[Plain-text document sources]
********************

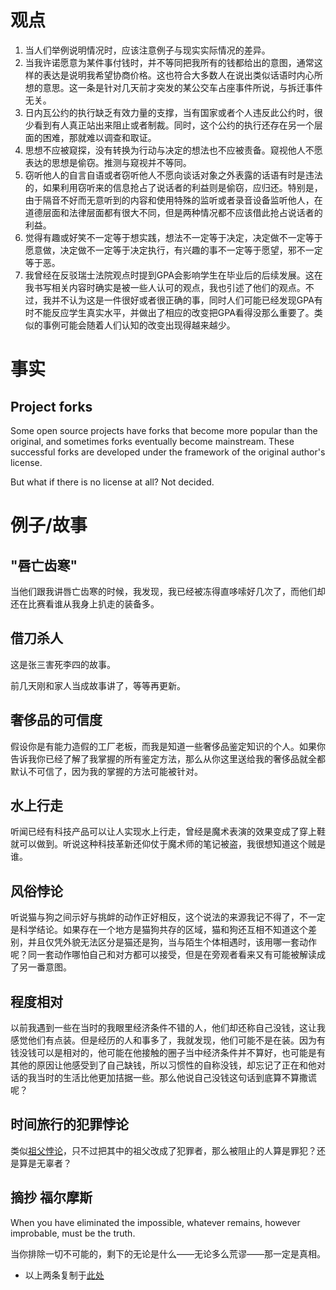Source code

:# 观点

1. 当人们举例说明情况时，应该注意例子与现实实际情况的差异。
2. 当我许诺愿意为某件事付钱时，并不等同把我所有的钱都给出的意图，通常这样的表达是说明我希望协商价格。这也符合大多数人在说出类似话语时内心所想的意思。这一条是针对几天前才突发的某公交车占座事件所说，与拆迁事件无关。
3. 日内瓦公约的执行缺乏有效力量的支撑，当有国家或者个人违反此公约时，很少看到有人真正站出来阻止或者制裁。同时，这个公约的执行还存在另一个层面的困难，那就难以调查和取证。
4. 思想不应被窥探，没有转换为行动与决定的想法也不应被责备。窥视他人不愿表达的思想是偷窃。推测与窥视并不等同。
5. 窃听他人的自言自语或者窃听他人不愿向谈话对象之外表露的话语有时是违法的，如果利用窃听来的信息抢占了说话者的利益则是偷窃，应归还。特别是，由于隔音不好而无意听到的内容和使用特殊的监听或者录音设备监听他人，在道德层面和法律层面都有很大不同，但是两种情况都不应该借此抢占说话者的利益。
6. 觉得有趣或好笑不一定等于想实践，想法不一定等于决定，决定做不一定等于愿意做，决定做不一定等于决定执行，有兴趣的事不一定等于愿望，邪不一定等于恶。
7. 我曾经在反驳瑞士法院观点时提到GPA会影响学生在毕业后的后续发展。这在我书写相关内容时确实是被一些人认可的观点，我也引述了他们的观点。不过，我并不认为这是一件很好或者很正确的事，同时人们可能已经发现GPA有时不能反应学生真实水平，并做出了相应的改变把GPA看得没那么重要了。类似的事例可能会随着人们认知的改变出现得越来越少。

# 事实

## Project forks
Some open source projects have forks that become more popular than the original, and sometimes forks eventually become mainstream. These successful forks are developed under the framework of the original author's license.

But what if there is no license at all? Not decided.

# 例子/故事

## "唇亡齿寒"
当他们跟我讲唇亡齿寒的时候，我发现，我已经被冻得直哆嗦好几次了，而他们却还在比赛看谁从我身上扒走的装备多。

## 借刀杀人

这是张三害死李四的故事。

前几天刚和家人当成故事讲了，等等再更新。

## 奢侈品的可信度

假设你是有能力造假的工厂老板，而我是知道一些奢侈品鉴定知识的个人。如果你告诉我你已经了解了我掌握的所有鉴定方法，那么从你这里送给我的奢侈品就全都默认不可信了，因为我的掌握的方法可能被针对。

## 水上行走

听闻已经有科技产品可以让人实现水上行走，曾经是魔术表演的效果变成了穿上鞋就可以做到。听说这种科技革新还仰仗于魔术师的笔记被盗，我很想知道这个贼是谁。

## 风俗悖论

听说猫与狗之间示好与挑衅的动作正好相反，这个说法的来源我记不得了，不一定是科学结论。如果存在一个地方是猫狗共存的区域，猫和狗还互相不知道这个差别，并且仅凭外貌无法区分是猫还是狗，当与陌生个体相遇时，该用哪一套动作呢？同一套动作哪怕自己和对方都可以接受，但是在旁观者看来又有可能被解读成了另一番意图。

## 程度相对
以前我遇到一些在当时的我眼里经济条件不错的人，他们却还称自己没钱，这让我感觉他们有点装。但是经历的人和事多了，我就发现，他们可能不是在装。因为有钱没钱可以是相对的，他可能在他接触的圈子当中经济条件并不算好，也可能是有其他的原因让他感受到了自己缺钱，所以习惯性的自称没钱，却忘记了正在和他对话的我当时的生活比他更加拮据一些。那么他说自己没钱这句话到底算不算撒谎呢？

## 时间旅行的犯罪悖论
类似[祖父悖论](https://zh.wikipedia.org/zh-hans/祖父悖論)，只不过把其中的祖父改成了犯罪者，那么被阻止的人算是罪犯？还是算是无辜者？

## 摘抄 福尔摩斯
When you have eliminated the impossible, whatever remains, however improbable, must be the truth.

当你排除一切不可能的，剩下的无论是什么——无论多么荒谬——那一定是真相。

* 以上两条复制于[此处](https://language.chinadaily.com.cn/2016-01/11/content_23027520_2.htm)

********************

→ **THE PROBLEM**: Pull out all lines containing the word "license" from the entries above.

→ **RESPONSE**:
Some open source projects have forks that become more popular than the original, and sometimes forks eventually become mainstream. These successful forks are developed under the framework of the original author's license.
But what if there is no license at all? Not decided.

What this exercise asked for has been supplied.